Studio album by Therion
- Released: 15 December 2023
- Genre: Symphonic metal
- Length: 52:39
- Label: Napalm Records

Therion chronology
| Leviathan II (2022) | Leviathan III (2023) |  |

= Leviathan III =

19th studio album by Therion

Leviathan III is the nineteenth studio album by Swedish symphonic metal band Therion. It was released on 15 December 2023 by Napalm Records.
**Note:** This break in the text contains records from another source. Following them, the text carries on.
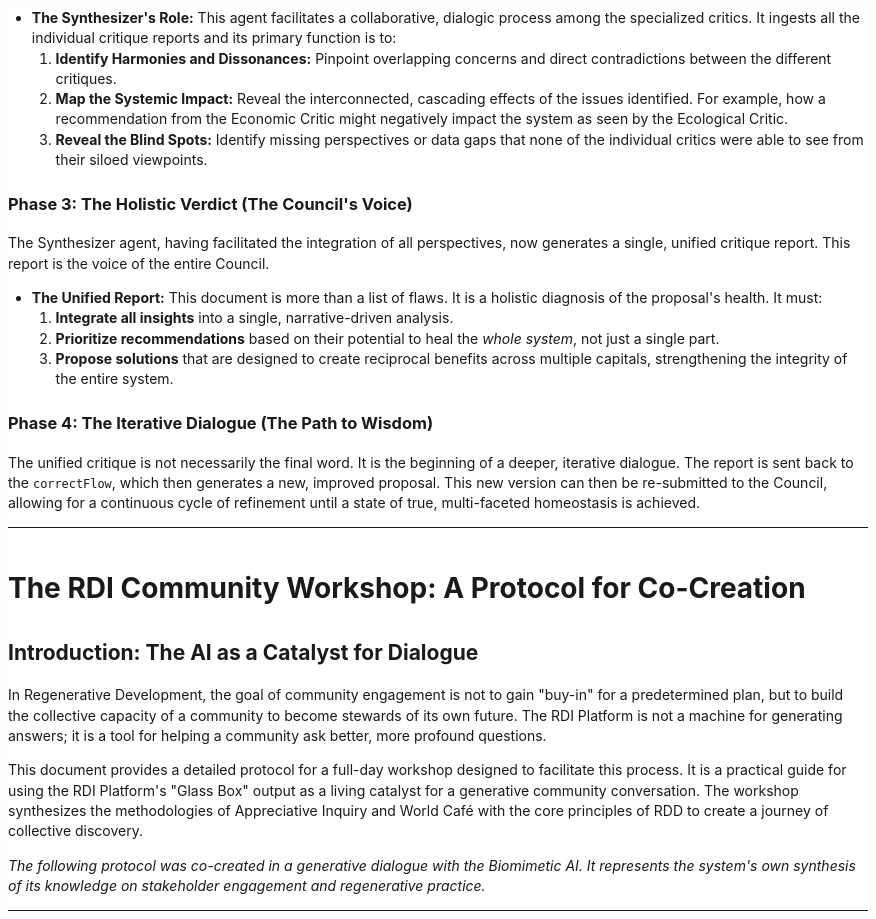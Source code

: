 *   **The Synthesizer's Role:** This agent facilitates a collaborative, dialogic process among the specialized critics. It ingests all the individual critique reports and its primary function is to:
    1.  **Identify Harmonies and Dissonances:** Pinpoint overlapping concerns and direct contradictions between the different critiques.
    2.  **Map the Systemic Impact:** Reveal the interconnected, cascading effects of the issues identified. For example, how a recommendation from the Economic Critic might negatively impact the system as seen by the Ecological Critic.
    3.  **Reveal the Blind Spots:** Identify missing perspectives or data gaps that none of the individual critics were able to see from their siloed viewpoints.

### **Phase 3: The Holistic Verdict (The Council's Voice)**

The Synthesizer agent, having facilitated the integration of all perspectives, now generates a single, unified critique report. This report is the voice of the entire Council.

*   **The Unified Report:** This document is more than a list of flaws. It is a holistic diagnosis of the proposal's health. It must:
    1.  **Integrate all insights** into a single, narrative-driven analysis.
    2.  **Prioritize recommendations** based on their potential to heal the *whole system*, not just a single part.
    3.  **Propose solutions** that are designed to create reciprocal benefits across multiple capitals, strengthening the integrity of the entire system.

### **Phase 4: The Iterative Dialogue (The Path to Wisdom)**

The unified critique is not necessarily the final word. It is the beginning of a deeper, iterative dialogue. The report is sent back to the `correctFlow`, which then generates a new, improved proposal. This new version can then be re-submitted to the Council, allowing for a continuous cycle of refinement until a state of true, multi-faceted homeostasis is achieved.



---


# The RDI Community Workshop: A Protocol for Co-Creation

## Introduction: The AI as a Catalyst for Dialogue

In Regenerative Development, the goal of community engagement is not to gain "buy-in" for a predetermined plan, but to build the collective capacity of a community to become stewards of its own future. The RDI Platform is not a machine for generating answers; it is a tool for helping a community ask better, more profound questions.

This document provides a detailed protocol for a full-day workshop designed to facilitate this process. It is a practical guide for using the RDI Platform's "Glass Box" output as a living catalyst for a generative community conversation. The workshop synthesizes the methodologies of Appreciative Inquiry and World Café with the core principles of RDD to create a journey of collective discovery.

*The following protocol was co-created in a generative dialogue with the Biomimetic AI. It represents the system's own synthesis of its knowledge on stakeholder engagement and regenerative practice.*

---
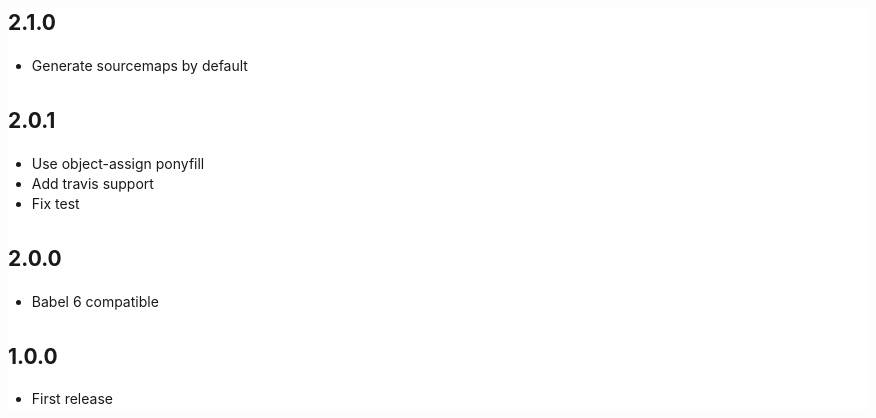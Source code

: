 ## 2.1.0

- Generate sourcemaps by default

## 2.0.1

- Use object-assign ponyfill
- Add travis support
- Fix test

## 2.0.0

- Babel 6 compatible

## 1.0.0

- First release
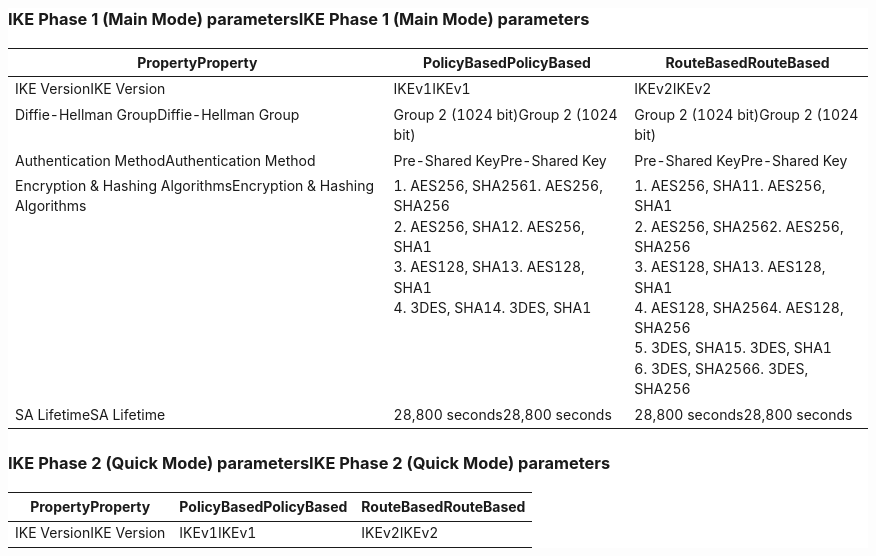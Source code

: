 ### <a name="ike-phase-1-main-mode-parameters"></a><span data-ttu-id="98bc7-315">IKE Phase 1 (Main Mode) parameters</span><span class="sxs-lookup"><span data-stu-id="98bc7-315">IKE Phase 1 (Main Mode) parameters</span></span>
| <span data-ttu-id="98bc7-316">**Property**</span><span class="sxs-lookup"><span data-stu-id="98bc7-316">**Property**</span></span>          |<span data-ttu-id="98bc7-317">**PolicyBased**</span><span class="sxs-lookup"><span data-stu-id="98bc7-317">**PolicyBased**</span></span>    | <span data-ttu-id="98bc7-318">**RouteBased**</span><span class="sxs-lookup"><span data-stu-id="98bc7-318">**RouteBased**</span></span>    |
| ---                   | ---               | ---               |
| <span data-ttu-id="98bc7-319">IKE Version</span><span class="sxs-lookup"><span data-stu-id="98bc7-319">IKE Version</span></span>           |<span data-ttu-id="98bc7-320">IKEv1</span><span class="sxs-lookup"><span data-stu-id="98bc7-320">IKEv1</span></span>              |<span data-ttu-id="98bc7-321">IKEv2</span><span class="sxs-lookup"><span data-stu-id="98bc7-321">IKEv2</span></span>              |
| <span data-ttu-id="98bc7-322">Diffie-Hellman Group</span><span class="sxs-lookup"><span data-stu-id="98bc7-322">Diffie-Hellman Group</span></span>  |<span data-ttu-id="98bc7-323">Group 2 (1024 bit)</span><span class="sxs-lookup"><span data-stu-id="98bc7-323">Group 2 (1024 bit)</span></span> |<span data-ttu-id="98bc7-324">Group 2 (1024 bit)</span><span class="sxs-lookup"><span data-stu-id="98bc7-324">Group 2 (1024 bit)</span></span> |
| <span data-ttu-id="98bc7-325">Authentication Method</span><span class="sxs-lookup"><span data-stu-id="98bc7-325">Authentication Method</span></span> |<span data-ttu-id="98bc7-326">Pre-Shared Key</span><span class="sxs-lookup"><span data-stu-id="98bc7-326">Pre-Shared Key</span></span>     |<span data-ttu-id="98bc7-327">Pre-Shared Key</span><span class="sxs-lookup"><span data-stu-id="98bc7-327">Pre-Shared Key</span></span>     |
| <span data-ttu-id="98bc7-328">Encryption & Hashing Algorithms</span><span class="sxs-lookup"><span data-stu-id="98bc7-328">Encryption & Hashing Algorithms</span></span> |<span data-ttu-id="98bc7-329">1. AES256, SHA256</span><span class="sxs-lookup"><span data-stu-id="98bc7-329">1. AES256, SHA256</span></span><br><span data-ttu-id="98bc7-330">2. AES256, SHA1</span><span class="sxs-lookup"><span data-stu-id="98bc7-330">2. AES256, SHA1</span></span><br><span data-ttu-id="98bc7-331">3. AES128, SHA1</span><span class="sxs-lookup"><span data-stu-id="98bc7-331">3. AES128, SHA1</span></span><br><span data-ttu-id="98bc7-332">4. 3DES, SHA1</span><span class="sxs-lookup"><span data-stu-id="98bc7-332">4. 3DES, SHA1</span></span> |<span data-ttu-id="98bc7-333">1. AES256, SHA1</span><span class="sxs-lookup"><span data-stu-id="98bc7-333">1. AES256, SHA1</span></span><br><span data-ttu-id="98bc7-334">2. AES256, SHA256</span><span class="sxs-lookup"><span data-stu-id="98bc7-334">2. AES256, SHA256</span></span><br><span data-ttu-id="98bc7-335">3. AES128, SHA1</span><span class="sxs-lookup"><span data-stu-id="98bc7-335">3. AES128, SHA1</span></span><br><span data-ttu-id="98bc7-336">4. AES128, SHA256</span><span class="sxs-lookup"><span data-stu-id="98bc7-336">4. AES128, SHA256</span></span><br><span data-ttu-id="98bc7-337">5. 3DES, SHA1</span><span class="sxs-lookup"><span data-stu-id="98bc7-337">5. 3DES, SHA1</span></span><br><span data-ttu-id="98bc7-338">6. 3DES, SHA256</span><span class="sxs-lookup"><span data-stu-id="98bc7-338">6. 3DES, SHA256</span></span> |
| <span data-ttu-id="98bc7-339">SA Lifetime</span><span class="sxs-lookup"><span data-stu-id="98bc7-339">SA Lifetime</span></span>           |<span data-ttu-id="98bc7-340">28,800 seconds</span><span class="sxs-lookup"><span data-stu-id="98bc7-340">28,800 seconds</span></span>     |<span data-ttu-id="98bc7-341">28,800 seconds</span><span class="sxs-lookup"><span data-stu-id="98bc7-341">28,800 seconds</span></span>     |

### <a name="ike-phase-2-quick-mode-parameters"></a><span data-ttu-id="98bc7-342">IKE Phase 2 (Quick Mode) parameters</span><span class="sxs-lookup"><span data-stu-id="98bc7-342">IKE Phase 2 (Quick Mode) parameters</span></span>
| <span data-ttu-id="98bc7-343">**Property**</span><span class="sxs-lookup"><span data-stu-id="98bc7-343">**Property**</span></span>                  |<span data-ttu-id="98bc7-344">**PolicyBased**</span><span class="sxs-lookup"><span data-stu-id="98bc7-344">**PolicyBased**</span></span>| <span data-ttu-id="98bc7-345">**RouteBased**</span><span class="sxs-lookup"><span data-stu-id="98bc7-345">**RouteBased**</span></span>                              |
| ---                           | ---           | ---                                         |
| <span data-ttu-id="98bc7-346">IKE Version</span><span class="sxs-lookup"><span data-stu-id="98bc7-346">IKE Version</span></span>                   |<span data-ttu-id="98bc7-347">IKEv1</span><span class="sxs-lookup"><span data-stu-id="98bc7-347">IKEv1</span></span>          |<span data-ttu-id="98bc7-348">IKEv2</span><span class="sxs-lookup"><span data-stu-id="98bc7-348">IKEv2</span></span>                                        |
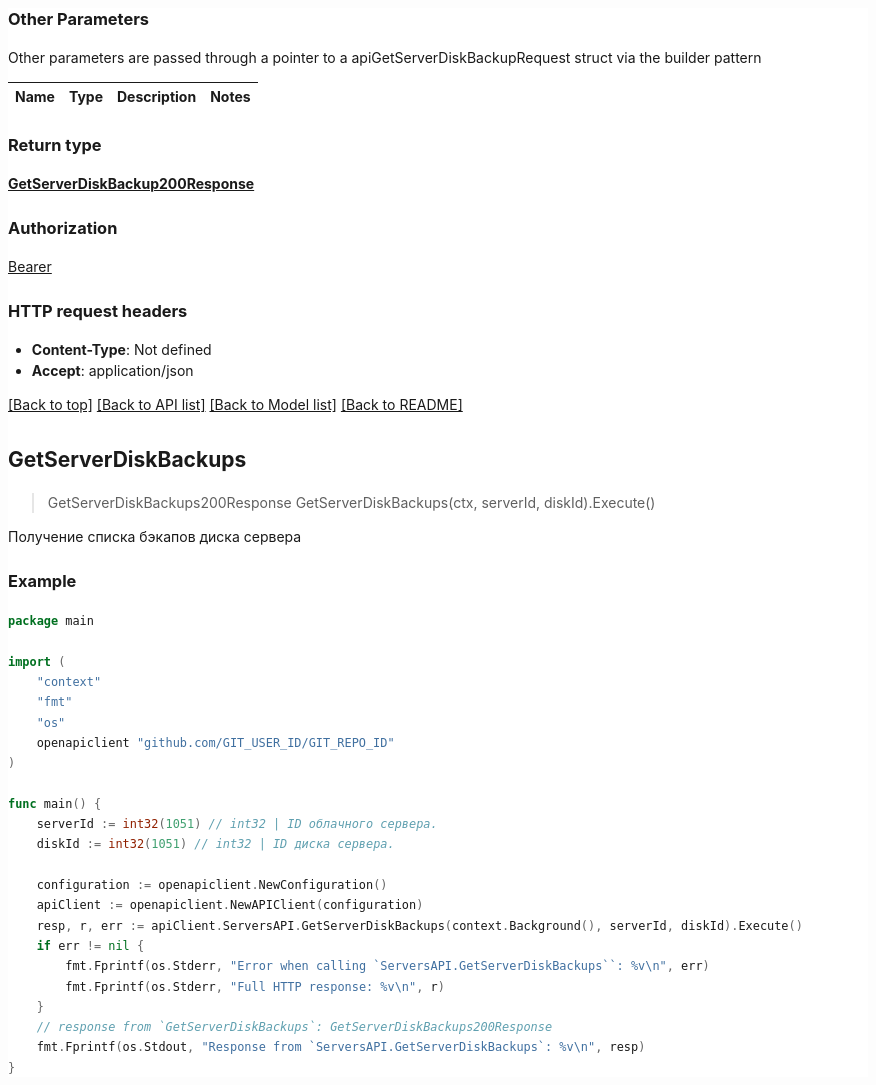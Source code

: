 ### Other Parameters

Other parameters are passed through a pointer to a apiGetServerDiskBackupRequest struct via the builder pattern


Name | Type | Description  | Notes
------------- | ------------- | ------------- | -------------




### Return type

[**GetServerDiskBackup200Response**](GetServerDiskBackup200Response.md)

### Authorization

[Bearer](../README.md#Bearer)

### HTTP request headers

- **Content-Type**: Not defined
- **Accept**: application/json

[[Back to top]](#) [[Back to API list]](../README.md#documentation-for-api-endpoints)
[[Back to Model list]](../README.md#documentation-for-models)
[[Back to README]](../README.md)


## GetServerDiskBackups

> GetServerDiskBackups200Response GetServerDiskBackups(ctx, serverId, diskId).Execute()

Получение списка бэкапов диска сервера



### Example

```go
package main

import (
    "context"
    "fmt"
    "os"
    openapiclient "github.com/GIT_USER_ID/GIT_REPO_ID"
)

func main() {
    serverId := int32(1051) // int32 | ID облачного сервера.
    diskId := int32(1051) // int32 | ID диска сервера.

    configuration := openapiclient.NewConfiguration()
    apiClient := openapiclient.NewAPIClient(configuration)
    resp, r, err := apiClient.ServersAPI.GetServerDiskBackups(context.Background(), serverId, diskId).Execute()
    if err != nil {
        fmt.Fprintf(os.Stderr, "Error when calling `ServersAPI.GetServerDiskBackups``: %v\n", err)
        fmt.Fprintf(os.Stderr, "Full HTTP response: %v\n", r)
    }
    // response from `GetServerDiskBackups`: GetServerDiskBackups200Response
    fmt.Fprintf(os.Stdout, "Response from `ServersAPI.GetServerDiskBackups`: %v\n", resp)
}
```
It is the third and final part in the Leviathan trilogy, whose preceding albums, Leviathan and Leviathan II, were released on 2021 and 2022 respectively.

Band leader Christofer Johnsson stated that this closure of the Leviathan trilogy would compile the most "experimental and adventurous" songs from that songwriting period.

==Lyrical themes==
The third part of the Leviathan Trilogy focuses on the apocalyptic themes, odes to the rulers of the underworld as well as on the mystical rituals of several mythologies and traditions from around the world.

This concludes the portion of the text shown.